Do you ever wonder about all the technical terms and jargon health insurance companies use to explain the fees you need to pay? There are so many ways to say “you need to pay,” but what does each one mean and how are they different?

If you’re using insurance to pay for acupuncture, you’ve definitely heard these terms before. If you’re using insurance to pay for acupuncture and you’re a Dylan Stein Acupuncture patient, we’ve probably already talked about these terms. Regardless, it’s always good to review.

If there’s a term that you come across that I don’t talk about here, please leave a comment and I’ll reply.

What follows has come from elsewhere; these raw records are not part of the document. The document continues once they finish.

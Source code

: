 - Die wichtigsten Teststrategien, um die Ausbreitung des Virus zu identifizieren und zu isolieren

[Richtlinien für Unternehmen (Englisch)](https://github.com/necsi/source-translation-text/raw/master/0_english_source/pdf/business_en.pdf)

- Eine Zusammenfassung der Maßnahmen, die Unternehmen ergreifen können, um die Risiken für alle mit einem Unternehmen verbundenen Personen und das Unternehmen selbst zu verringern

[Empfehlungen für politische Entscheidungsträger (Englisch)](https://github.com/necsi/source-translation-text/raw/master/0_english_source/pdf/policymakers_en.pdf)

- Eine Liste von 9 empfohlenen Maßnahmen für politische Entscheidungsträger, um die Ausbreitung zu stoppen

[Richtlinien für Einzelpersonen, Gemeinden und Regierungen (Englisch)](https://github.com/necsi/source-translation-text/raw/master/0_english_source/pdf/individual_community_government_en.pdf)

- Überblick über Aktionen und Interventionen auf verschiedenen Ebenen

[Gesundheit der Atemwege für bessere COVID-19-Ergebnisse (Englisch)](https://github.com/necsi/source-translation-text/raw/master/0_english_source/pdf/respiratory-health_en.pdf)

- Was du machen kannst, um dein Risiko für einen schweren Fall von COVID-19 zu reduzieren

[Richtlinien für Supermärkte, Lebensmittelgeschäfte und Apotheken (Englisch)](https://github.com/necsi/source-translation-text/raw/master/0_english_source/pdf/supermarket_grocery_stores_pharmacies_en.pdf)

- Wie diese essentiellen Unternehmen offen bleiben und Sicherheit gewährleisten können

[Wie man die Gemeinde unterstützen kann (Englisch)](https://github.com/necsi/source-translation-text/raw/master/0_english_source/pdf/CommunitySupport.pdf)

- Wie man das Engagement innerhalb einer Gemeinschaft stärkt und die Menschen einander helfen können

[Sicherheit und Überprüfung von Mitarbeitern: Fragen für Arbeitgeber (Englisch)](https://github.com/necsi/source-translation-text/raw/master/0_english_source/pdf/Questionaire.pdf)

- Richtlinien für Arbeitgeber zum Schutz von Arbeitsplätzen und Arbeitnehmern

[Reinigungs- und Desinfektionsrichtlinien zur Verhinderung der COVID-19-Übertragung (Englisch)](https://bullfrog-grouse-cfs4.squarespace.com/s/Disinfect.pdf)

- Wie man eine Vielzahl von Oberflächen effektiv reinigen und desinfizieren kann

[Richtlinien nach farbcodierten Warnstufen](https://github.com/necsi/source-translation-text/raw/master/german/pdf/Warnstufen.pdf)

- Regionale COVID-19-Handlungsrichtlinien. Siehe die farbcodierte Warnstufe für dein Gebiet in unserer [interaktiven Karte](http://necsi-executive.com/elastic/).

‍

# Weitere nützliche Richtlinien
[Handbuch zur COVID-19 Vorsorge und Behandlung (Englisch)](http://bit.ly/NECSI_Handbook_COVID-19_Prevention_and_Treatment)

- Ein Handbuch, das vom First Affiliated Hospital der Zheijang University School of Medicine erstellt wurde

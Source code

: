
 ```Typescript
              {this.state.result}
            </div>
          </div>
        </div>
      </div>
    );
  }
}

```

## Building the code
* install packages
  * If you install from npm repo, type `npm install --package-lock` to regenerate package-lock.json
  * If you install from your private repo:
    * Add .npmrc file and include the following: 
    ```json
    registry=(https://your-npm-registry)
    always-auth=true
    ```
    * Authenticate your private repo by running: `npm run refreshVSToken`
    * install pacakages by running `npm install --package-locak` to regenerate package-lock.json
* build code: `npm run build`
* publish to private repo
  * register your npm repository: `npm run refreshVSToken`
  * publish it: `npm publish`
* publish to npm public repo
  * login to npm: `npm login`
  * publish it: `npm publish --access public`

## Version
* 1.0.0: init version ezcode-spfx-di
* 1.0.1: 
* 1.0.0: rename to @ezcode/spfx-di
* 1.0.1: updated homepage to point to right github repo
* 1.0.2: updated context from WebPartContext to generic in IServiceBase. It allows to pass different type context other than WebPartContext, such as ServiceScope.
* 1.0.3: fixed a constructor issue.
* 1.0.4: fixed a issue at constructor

Health insurance payment terms:

  • Benefits – Most simply, what your insurance covers and what your it doesn’t cover. Having acupuncture benefits means your plan covers acupuncture.
  • Rider – A rider is an add-on to your insurance plan that extends your benefits. Acupuncture is added to an insurance plan through an additional rider.
  • Claim – A request for payment for a medical service, like an acupuncture treatment. Either a plan member (a patient) or a provider can file a claim.
  • In-network provider – A healthcare provider, hospital, lab or pharmacy that has become a preferred provider by an insurance company. In-network providers have accepted negotiated payment rates from the insurance company so patients pay less. Dylan Stein Acupuncture is an in-network provider with Empire Blue Cross/Blue Shield.
  • Out-of-network provider – A healthcare provider, hospital, lab or pharmacy that is no part of an insurance plan’s preferred provider network. Usually, you pay more to see an out-of-network provider. Dylan Stein Acupuncture is an out-of-network provider with Aetna, Cigna, and Oxford/United Healthcare. However, there is good news! Those plans don’t have in-network acupuncturists, so you’ll still be covered without having to pay excessive fees.
  • Co-payment (Co-pay) – A co-pay is a fixed dollar amount set by the insurance that a person has to pay at the time of an appointment (for a medical service). Co-pay amounts may vary depending on the kind of appointment (sick visit versus annual check-up) or the type of provider you’re seeing (primary care doctor versus specialist).
  • Co-insurance – Co-insurance is a percentage amount determined by the insurance company that a person needs to pay after the annual deductible is met. Your co-insurance will vary depending on what kind of appointment and what kind of doctor. The percentage fee for co-insurance is based on what the insurance will allow a healthcare provider to charge for a medical service.
  • Annual Deductible – Your deductible is a fixed dollar amount that you need to pay before your insurance starts to cover your healthcare costs. Deductibles are for a set period of time, typically per year, so the deductible resets at the end of the period. Some plans have no deductible. The amount of a deductible will vary from plan to plan.
  • Out-of-pocket maximum – The maximum amount you’re expected to pay out-of-pocket. Once this amount is paid, your insurance covers all expenses.
  • Premium – The monthly fee you pay to participate in your insurance plan.
  • Healthcare Savings Account/Flexible Spending Account (HSA/FSA) – An HSA or an FSA is a way for you to put aside money before taxes that you can later use to cover your medical expenses. Acupuncture is an eligible expense, so you can use your HSA/FSA to pay for acupuncture if your insurance plan doesn’t have acupuncture benefits. If your plan does cover acupuncture, you can use your HSA/FSA to pay for your co-pay and co-insurance.
  • PPO Insurance Plan – PPO stands for preferred provider organization. You can pick which healthcare providers you want to see, but preferred providers incur a lower fee.
  • EPO Insurance Plan – EPO stands for exclusive provider organization. This is a more restricted type of PPO in which only coverage of network providers, except in the case of an emergency.
  • HMO Insurance Plan – HMO stands for health maintenance organization. HMOs provide payment for and do the actual healthcare visits. There are strict limitations on networks of doctors and who a person can see for healthcare.
  • POS Insurance Plan – POS stands for point-of-service. POS plans are a hybrid of PPO and HMO plans. In-network providers are treated like they would be in HMO plans, but out-of-network providers may be seen as in a PPO.
  • Medicare Supplemental Plan – Supplemental health insurance plans to cover the cost of healthcare services not covered by Medicare.